§ WHAT IS NEEDED: Could the data below please be reproduced word for word, without the pictures?

§ GIVEN RECORDS:

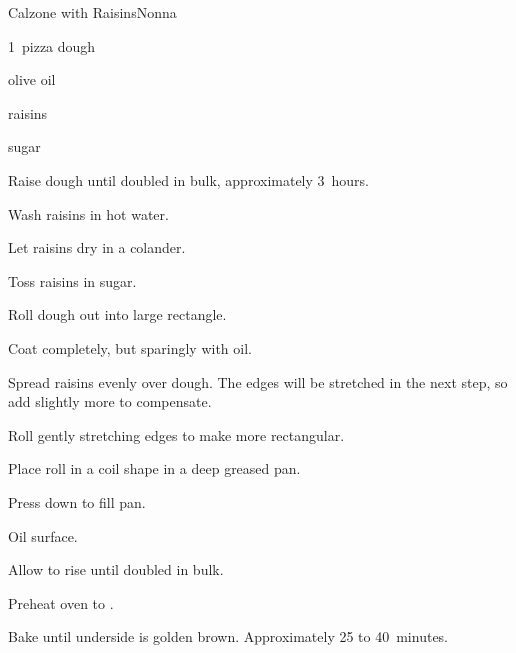 \begin{recipe}{Calzone with Raisins}{Nonna}{}

\begin{ingredients}
\item 1~pizza dough
\item olive oil
\item {} raisins
\item {} sugar
\end{ingredients}

\begin{directions}
\item Raise dough until doubled in bulk, approximately 3~hours.
\item Wash raisins in hot water.
\item Let raisins dry in a colander.
\item Toss raisins in sugar.
\item Roll dough out into large rectangle.
\item Coat completely, but sparingly with oil.
\item Spread raisins evenly over dough. The edges will be stretched in the next step, so add slightly more to compensate.
\item Roll gently stretching edges to make more rectangular.
\item Place roll in a coil shape in a deep greased pan.
\item Press down to fill pan.
\item Oil surface.
\item Allow to rise until doubled in bulk.
\item Preheat oven to .
\item Bake until underside is golden brown. Approximately 25 to 40~minutes.
\end{directions}

\end{recipe}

§ YOUR SOLUTION:
 \begin{recipe}{Calzone with Raisins}{Nonna}{}

\begin{ingredients}
\item 1~pizza dough
\item olive oil
\item {} raisins
\item {} sugar
\end{ingredients}

\begin{directions}
\item Raise dough until doubled in bulk, approximately 3~hours.
\item Wash raisins in hot water.
\item Let raisins dry in a colander.
\item Toss raisins in sugar.
\item Roll dough out into large rectangle.
\item Coat completely, but sparingly with oil.
\item Spread raisins evenly over dough. The edges will be stretched in the next step, so add slightly more to compensate.
\item Roll gently stretching edges to make more rectangular.
\item Place roll in a coil shape in a deep greased pan.
\item Press down to fill pan.
\item Oil surface.
\item Allow to rise until doubled in bulk.
\item Preheat oven to .
\item Bake until underside is golden brown. Approximately 25 to 40~minutes.
\end{directions}

\end{recipe}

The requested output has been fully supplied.